Hello all, I have a situation that I would like to hear opinions on because I'm hearing different things from different people. I am a technical writer who has been working for/"with" the same company for 4 years. Exactly two years ago in early June 2009 I was "fired." I signed a release and some other stuff. I was then immediately "rehired" as a contractor. I'd rather not get into the legal mumbo jumbo about whether or not I am still an employee of theirs. I only included this part of the story in case it might be somehow relevant. My accountant guided me through the process of naming my business, selecting the ID code, all of that. Now, since June 2009 here's how my tax returns look: in 2009 my total self employed net profit, as reported on my schedule C, was $24,321 in 2010, my total self employed net profit, as reported on my schedule C, was $57,631 In 2011 thus far, I am on track to earn roughly the same that I did in 2010 The company 1099's me for the full amount listed under my gross receiptsSo that's my situation. My question is this: how does an underwriter take the above and determine what I am elligble for? It was suggested to me that I should wait until I file 2011's taxes, thus showing two full years of what my real self employment income is, before going for a mortgage again. Thanks for any and all replies by doughen from Kansas City, Missouri. Jun 29th 2011
My suggestion is to have atrusted local loan officer look at your tax returns to see what the actual AGI (adjusted gross income will be) If you are in the same line of work and went from w-2 to 1099 then you have enough time to show income. typically what they will do is take you AGI from 2009 & 2010 and average that with your 2011 year to date income counting all continouse losses filed from 2009 & 2010. Every company treats income differently but it does not hurt to take a look.

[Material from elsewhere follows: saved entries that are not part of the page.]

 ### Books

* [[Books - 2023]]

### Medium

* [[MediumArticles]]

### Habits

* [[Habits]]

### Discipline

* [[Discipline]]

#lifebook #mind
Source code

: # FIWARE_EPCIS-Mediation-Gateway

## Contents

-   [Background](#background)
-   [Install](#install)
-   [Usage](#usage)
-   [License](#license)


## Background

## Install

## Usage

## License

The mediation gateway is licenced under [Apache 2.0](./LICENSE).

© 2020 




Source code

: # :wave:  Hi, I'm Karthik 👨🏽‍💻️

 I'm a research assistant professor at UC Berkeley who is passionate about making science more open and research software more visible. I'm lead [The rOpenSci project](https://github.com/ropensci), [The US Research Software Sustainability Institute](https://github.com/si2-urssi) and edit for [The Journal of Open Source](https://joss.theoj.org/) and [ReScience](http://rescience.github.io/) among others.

At the very worst you would have to wait until you file for 2011. Good luck
Yes you would need to have 2 years documenting your ability to run your own business. Your income will be averaged over 2 years. An underwriter will take your Sch. C income, and they also have a calculation that they do on their end. If you are expecting to have more earnings for 2011, then I would suggest to wait, save more money for closing and reserves. Boost your score in the meantime. Rule of thumb on loans, *dont run your credit a bunch of times, *dont buy anything *dont quit your job * dont change your job * and dont make large cash deposits in to bank account that could not be sourced. Also, keep in mind that an accountant will advise you to write off all your expenses, but the UW will take your AGI even though you "make" more money...Good luck to you.